Author's Note: This is my first foray into SG-1 fanfic. I also haven't seen all of the episodes related to Daniel and ascension, so if I messed something up, my bad. This is just me exploring the tortured man I've always thought must be inside Daniel somewhere. Disclaimer: I do not own Stargate, nor have I seen all the episodes.
Please review, I love feedback of all kinds. The more you review the more I write! puppy dog eyes
Thoughts on Ascension
He really hated the Ancients. He hated them with all his heart, even as he was drawn to the beauty of their lives.
Ascension.
He couldn't remember what it was to exist as pure light, to be wise beyond the boundaries of men, but he knew enough to guess that it had been wonderful. He guessed that he had felt no true sorrow. He guessed that he had been happy. He knew that he had not been himself.
Standing there, in the center of the vast ship that held the system lords council, he had not hesitated, he had not feared. To destroy the ship, to vastly weaken the Goa'uld stronghold in the universe, was worth giving his life for. And he gave it.
To return again to the small restaurant, mangled body repaired, allergies gone, mortality irrelevant, disappointed him.
He had truly thought that he might find death this time.
To return again to the small restaurant, empty, this time, of Oma and Jim, but filled, always filled, with immeasurably powerful, immeasurably old beings, angered him.
He had truly hoped that he did not need to fight on.
Before, they sat and ignored him, discourteous. Now, they stood in a circle. Stared.
His resignation interested them, he knew. His refusal to accept that noninterference was the proper path was a quality that they regarded as merely childish, merely common, mortal. But his willingness to die, mixed with his furious passion for life, annoyed them. He was so alive. Not wise, not intelligent, by their standards at least, not great, not exceptional, but merely, vibrantly alive, swayed by anger, sorrow, feeling everything more than he should, caring more than was in his own best interests. So, when he died, they pulled him back, to watch, to see what he would choose. To see what path he would take when there was no Oma to offer a third way out. Death. Life without interference. That was all there was.
He knew that he had loved to be among them. He knew that to fall from their grace was soul-shattering, even though he could not recall it. He knew that he had shone with a radiance beyond the reach of mankind.
But among the things he could not recall, lay one memory, finding its way somehow down through his mind in the peace of meditation.
Baal's dungeon. Jack, begging for help, for death, for anything.
It had felt so right to proclaim noninterference, to announce their was nothing he could do.
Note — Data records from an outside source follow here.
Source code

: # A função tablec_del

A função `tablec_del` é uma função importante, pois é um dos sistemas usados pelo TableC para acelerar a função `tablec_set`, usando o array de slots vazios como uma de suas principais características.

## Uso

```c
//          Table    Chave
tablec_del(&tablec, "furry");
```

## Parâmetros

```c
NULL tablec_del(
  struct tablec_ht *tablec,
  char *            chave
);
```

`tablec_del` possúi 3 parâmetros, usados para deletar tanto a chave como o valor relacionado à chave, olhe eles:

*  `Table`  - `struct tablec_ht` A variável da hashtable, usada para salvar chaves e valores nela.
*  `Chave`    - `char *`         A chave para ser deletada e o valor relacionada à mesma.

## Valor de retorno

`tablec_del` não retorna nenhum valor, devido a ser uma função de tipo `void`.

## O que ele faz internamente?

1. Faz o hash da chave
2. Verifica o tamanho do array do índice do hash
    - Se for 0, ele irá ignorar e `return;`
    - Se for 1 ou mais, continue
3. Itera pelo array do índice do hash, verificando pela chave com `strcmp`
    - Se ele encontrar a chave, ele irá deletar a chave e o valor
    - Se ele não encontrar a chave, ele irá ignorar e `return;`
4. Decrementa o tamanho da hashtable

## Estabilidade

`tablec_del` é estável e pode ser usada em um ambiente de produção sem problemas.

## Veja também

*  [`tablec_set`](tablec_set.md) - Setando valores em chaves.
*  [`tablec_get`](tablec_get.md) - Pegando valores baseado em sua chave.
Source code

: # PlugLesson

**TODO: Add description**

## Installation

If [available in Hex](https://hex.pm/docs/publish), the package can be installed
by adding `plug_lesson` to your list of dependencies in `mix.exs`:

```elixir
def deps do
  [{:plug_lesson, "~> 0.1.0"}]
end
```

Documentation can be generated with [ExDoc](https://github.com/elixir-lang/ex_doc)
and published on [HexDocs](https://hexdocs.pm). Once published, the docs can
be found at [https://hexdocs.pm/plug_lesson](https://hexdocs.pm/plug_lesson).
It had felt so pure, to stay above mankind's petty struggle. He had felt belonging, honor, justice.
And he had snuck off, like a child disobeying a bedtime, and sent into Teal'c's meditation a solution.
The ascended Daniel hated himself for doing it. The human Daniel hated himself for doing no more.
Daniel did not betray his friends. Sitting on the bed, in the dingiest apartment in town, to be kicked out the next day, to live on the streets, a genius abandoned by his kin, a visionary too advanced for his time, doubting the veracity of his theory, yet somehow unable to believe it was wrong, with a gun down his throat, he had embraced his death, accepted that he had nothing more to lose. Sitting on his bed, the stubborn part of Daniel, the part that was scared to death of death, made him put down the gun, answer the phone when it rang. The fear in Daniel made him accept the invitation to speak at the convention, made him meet Catherine, made him accept her offer, let him see the Stargate.
Since he had first stepped in front of Jack, only half intentionally, he had shown an irrational willingness to die for his friends, for innocent strangers, and for his refusal to abandon his beliefs. Since Sha're had died, he had become increasingly less concerned that he might not be revived.
Asked what he fought for, and his answer was clear; to overthrow the race that enslaved his wife, to protect earth, to help his friends.
Jack put up with him. Jack mourned him when he died. Jack backed up more than his share of his stupid plans. Jack was abandoned to die by his best friend, who should have torn every brick in that fortress to the ground to help him.
Daniel would never forgive himself for failing to get Sha're back, and for that single memory, brief though it was.
He didn't fear death, really. He feared that he would have failed, that he would have given up too soon, that he would have left some vital thing undone. He feared that his legacy would have been failure, the fool who believed in things beyond the reach of men, and the idealist who saw the battle with the Goa'uld as a struggle for mankind instead of merely a war.
He left by the door.
He embraced his death.
Somewhere across the line between believing in what is right, and dying for what is right, Daniel Jackson found peace, and Sha're.